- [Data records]
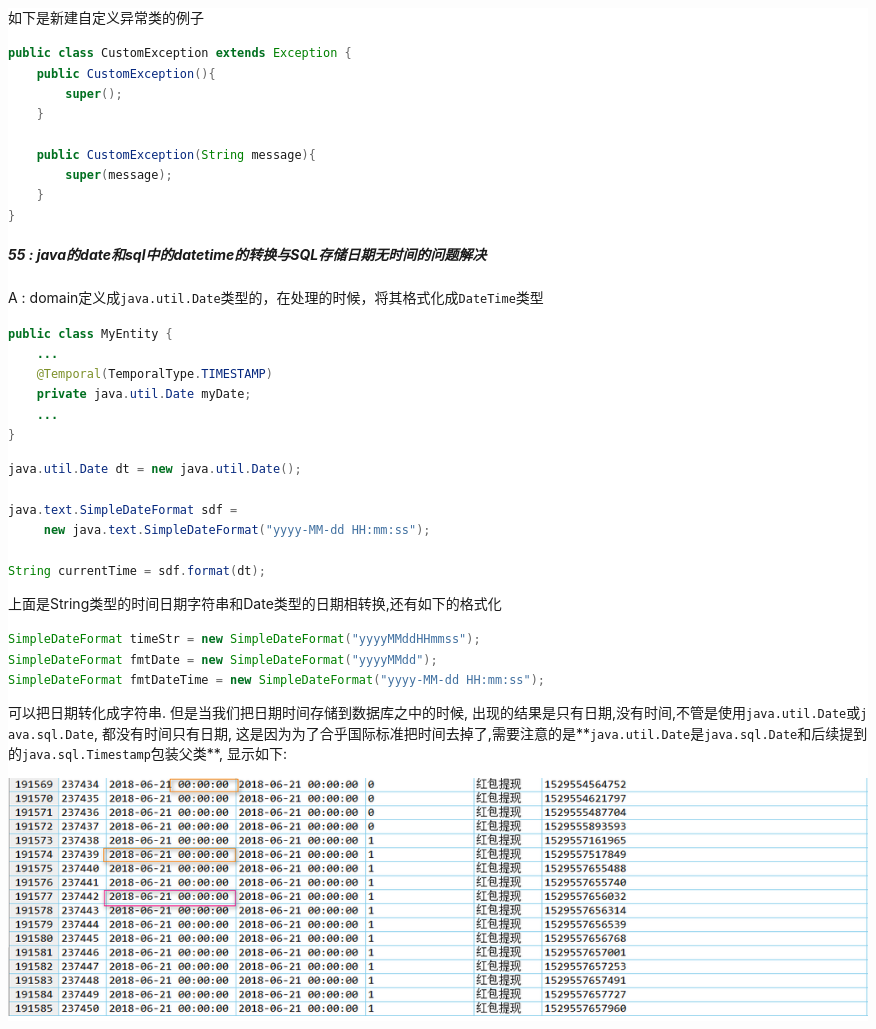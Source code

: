 如下是新建自定义异常类的例子
```java
public class CustomException extends Exception {
    public CustomException(){
        super();
    }

    public CustomException(String message){
        super(message);
    }
}
```



##### 55 : java的date和sql中的datetime的转换与SQL存储日期无时间的问题解决
A : domain定义成`java.util.Date`类型的，在处理的时候，将其格式化成`DateTime`类型

```java
public class MyEntity {
    ...
    @Temporal(TemporalType.TIMESTAMP)
    private java.util.Date myDate;
    ...
}
```

```java
java.util.Date dt = new java.util.Date();

java.text.SimpleDateFormat sdf = 
     new java.text.SimpleDateFormat("yyyy-MM-dd HH:mm:ss");

String currentTime = sdf.format(dt);
```

上面是String类型的时间日期字符串和Date类型的日期相转换,还有如下的格式化

```java
SimpleDateFormat timeStr = new SimpleDateFormat("yyyyMMddHHmmss");
SimpleDateFormat fmtDate = new SimpleDateFormat("yyyyMMdd");
SimpleDateFormat fmtDateTime = new SimpleDateFormat("yyyy-MM-dd HH:mm:ss");
```

可以把日期转化成字符串. 但是当我们把日期时间存储到数据库之中的时候, 出现的结果是只有日期,没有时间,不管是使用`java.util.Date`或`java.sql.Date`, 都没有时间只有日期, 这是因为为了合乎国际标准把时间去掉了,需要注意的是**`java.util.Date`是`java.sql.Date`和后续提到的`java.sql.Timestamp`包装父类**, 显示如下:

![img1](../../../images/datestamp1.png)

- [DIRECTIONS]
With "util" as the word to match, copy each line of the records that has it.

- [WRITTEN ANSWER]
A : domain定义成`java.util.Date`类型的，在处理的时候，将其格式化成`DateTime`类型
    private java.util.Date myDate;
java.util.Date dt = new java.util.Date();
可以把日期转化成字符串. 但是当我们把日期时间存储到数据库之中的时候, 出现的结果是只有日期,没有时间,不管是使用`java.util.Date`或`java.sql.Date`, 都没有时间只有日期, 这是因为为了合乎国际标准把时间去掉了,需要注意的是**`java.util.Date`是`java.sql.Date`和后续提到的`java.sql.Timestamp`包装父类**, 显示如下:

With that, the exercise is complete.